Burnt mound, Cloonakeemoge, Co. Sligo
Co. Sligo |
Ritual/Ceremonial
In a quiet pasture at the southern end of a narrow, flat-bottomed valley in County Sligo, a low spread of scorched stone and charcoal sits just beneath the turf, largely unremarked by anyone passing through.
It is a burnt mound, one of thousands scattered across the Irish landscape, and the type is strange enough to deserve a moment's attention. These features, known in Irish archaeology as fulachtaí fia, are the remains of prehistoric cooking or industrial sites where stones were heated in fire and then plunged into water-filled troughs to bring them to the boil. The process left behind crescentic or oval mounds of cracked, fire-shattered stone mixed with charcoal, and it happened repeatedly enough, across enough centuries, that burnt mounds are among the most commonly recorded prehistoric monuments in Ireland.

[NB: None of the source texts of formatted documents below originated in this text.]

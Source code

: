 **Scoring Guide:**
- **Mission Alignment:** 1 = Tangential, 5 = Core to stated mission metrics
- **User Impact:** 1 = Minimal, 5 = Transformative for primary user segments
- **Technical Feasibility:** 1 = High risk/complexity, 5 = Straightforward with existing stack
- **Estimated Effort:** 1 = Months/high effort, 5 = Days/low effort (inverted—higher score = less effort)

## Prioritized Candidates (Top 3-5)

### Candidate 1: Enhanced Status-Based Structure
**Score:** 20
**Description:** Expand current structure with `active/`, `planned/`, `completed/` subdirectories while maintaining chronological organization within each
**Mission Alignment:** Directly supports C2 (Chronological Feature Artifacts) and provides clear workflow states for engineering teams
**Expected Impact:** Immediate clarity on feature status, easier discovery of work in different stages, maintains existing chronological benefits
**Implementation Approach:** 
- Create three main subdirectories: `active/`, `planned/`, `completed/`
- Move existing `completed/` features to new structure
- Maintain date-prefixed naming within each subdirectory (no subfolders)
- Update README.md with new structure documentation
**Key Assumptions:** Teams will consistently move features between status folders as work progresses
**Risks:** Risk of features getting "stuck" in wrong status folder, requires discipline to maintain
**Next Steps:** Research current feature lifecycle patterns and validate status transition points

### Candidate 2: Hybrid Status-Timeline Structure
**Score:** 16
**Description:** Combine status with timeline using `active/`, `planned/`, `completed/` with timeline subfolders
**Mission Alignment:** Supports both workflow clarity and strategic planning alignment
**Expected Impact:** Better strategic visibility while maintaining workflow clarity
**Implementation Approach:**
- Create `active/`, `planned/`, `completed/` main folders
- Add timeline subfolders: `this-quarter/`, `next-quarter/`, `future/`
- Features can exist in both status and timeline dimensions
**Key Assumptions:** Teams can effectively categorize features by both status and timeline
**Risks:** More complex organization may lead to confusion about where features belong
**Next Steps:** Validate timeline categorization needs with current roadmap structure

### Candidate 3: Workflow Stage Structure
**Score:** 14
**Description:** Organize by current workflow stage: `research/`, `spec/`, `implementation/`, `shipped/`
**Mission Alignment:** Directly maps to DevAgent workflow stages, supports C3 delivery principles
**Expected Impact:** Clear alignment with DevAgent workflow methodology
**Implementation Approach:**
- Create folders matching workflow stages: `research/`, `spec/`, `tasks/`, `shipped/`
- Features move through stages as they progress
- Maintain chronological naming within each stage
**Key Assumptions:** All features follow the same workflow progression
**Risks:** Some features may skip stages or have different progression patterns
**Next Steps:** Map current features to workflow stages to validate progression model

The mound at Cloonakeemoge measures roughly ten to twelve metres north to south and about six metres east to west, though its edges are indistinct on the southwestern and northwestern sides. A modern agricultural drain has cut through the northeastern edge, and it is in the exposed face of that drain that the site becomes most legible: a layer of burnt stone and charcoal running to a depth of around 0.7 metres. The relationship between the mound and water is also visible in the historical record. The Ordnance Survey six-inch map of 1838 shows a pool immediately to the east of the site, now drained away. That pool would have been central to the mound's original function, and its proximity is consistent with the pattern seen at burnt mound sites across Ireland, which are almost invariably found close to a natural water source.